====== SUPPLIED INFORMATION ======

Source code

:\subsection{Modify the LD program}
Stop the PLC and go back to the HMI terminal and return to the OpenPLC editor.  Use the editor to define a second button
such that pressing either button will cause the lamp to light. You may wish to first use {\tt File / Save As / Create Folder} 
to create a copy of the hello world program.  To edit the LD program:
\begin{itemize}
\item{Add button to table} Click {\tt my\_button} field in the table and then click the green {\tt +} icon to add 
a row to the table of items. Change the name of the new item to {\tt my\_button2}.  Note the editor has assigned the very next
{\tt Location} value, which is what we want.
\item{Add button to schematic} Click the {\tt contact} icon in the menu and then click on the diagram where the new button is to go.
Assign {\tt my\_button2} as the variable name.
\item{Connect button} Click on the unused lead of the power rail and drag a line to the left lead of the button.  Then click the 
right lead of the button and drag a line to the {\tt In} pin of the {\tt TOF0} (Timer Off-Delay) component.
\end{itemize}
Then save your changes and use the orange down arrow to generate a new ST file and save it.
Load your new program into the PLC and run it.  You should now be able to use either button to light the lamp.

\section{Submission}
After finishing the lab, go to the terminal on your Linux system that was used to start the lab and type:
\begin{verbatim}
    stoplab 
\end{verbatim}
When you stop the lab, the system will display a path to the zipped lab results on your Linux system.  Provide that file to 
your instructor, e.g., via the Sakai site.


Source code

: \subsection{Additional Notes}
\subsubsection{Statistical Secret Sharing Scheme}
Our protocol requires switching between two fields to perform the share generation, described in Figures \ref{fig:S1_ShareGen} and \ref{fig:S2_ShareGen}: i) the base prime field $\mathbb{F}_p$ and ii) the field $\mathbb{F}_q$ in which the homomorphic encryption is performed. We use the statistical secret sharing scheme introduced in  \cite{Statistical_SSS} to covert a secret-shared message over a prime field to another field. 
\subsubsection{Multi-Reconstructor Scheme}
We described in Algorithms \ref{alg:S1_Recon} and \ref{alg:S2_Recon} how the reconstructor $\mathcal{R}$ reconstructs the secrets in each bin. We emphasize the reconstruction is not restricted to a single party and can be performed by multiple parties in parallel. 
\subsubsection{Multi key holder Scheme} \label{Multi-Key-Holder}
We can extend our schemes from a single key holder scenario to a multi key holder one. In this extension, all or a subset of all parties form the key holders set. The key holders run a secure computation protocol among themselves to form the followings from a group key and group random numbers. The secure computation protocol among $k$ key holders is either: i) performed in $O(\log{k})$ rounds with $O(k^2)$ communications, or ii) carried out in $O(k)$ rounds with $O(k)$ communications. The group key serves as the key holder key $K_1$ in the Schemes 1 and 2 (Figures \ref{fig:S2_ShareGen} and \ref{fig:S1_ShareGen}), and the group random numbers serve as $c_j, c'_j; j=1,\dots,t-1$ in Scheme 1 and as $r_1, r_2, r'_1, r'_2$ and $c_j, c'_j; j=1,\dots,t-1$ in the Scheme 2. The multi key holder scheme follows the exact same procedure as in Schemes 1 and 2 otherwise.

======

_PROBLEM TO WORK ON:_
Copy out only the lines of the records above from the one with "such that pressing" through the one with "what we want.", exactly as they stand, both included.

_ANSWER SECTION:_
such that pressing either button will cause the lamp to light. You may wish to first use {\tt File / Save As / Create Folder} 
to create a copy of the hello world program.  To edit the LD program:
\begin{itemize}
\item{Add button to table} Click {\tt my\_button} field in the table and then click the green {\tt +} icon to add 
a row to the table of items. Change the name of the new item to {\tt my\_button2}.  Note the editor has assigned the very next
{\tt Location} value, which is what we want.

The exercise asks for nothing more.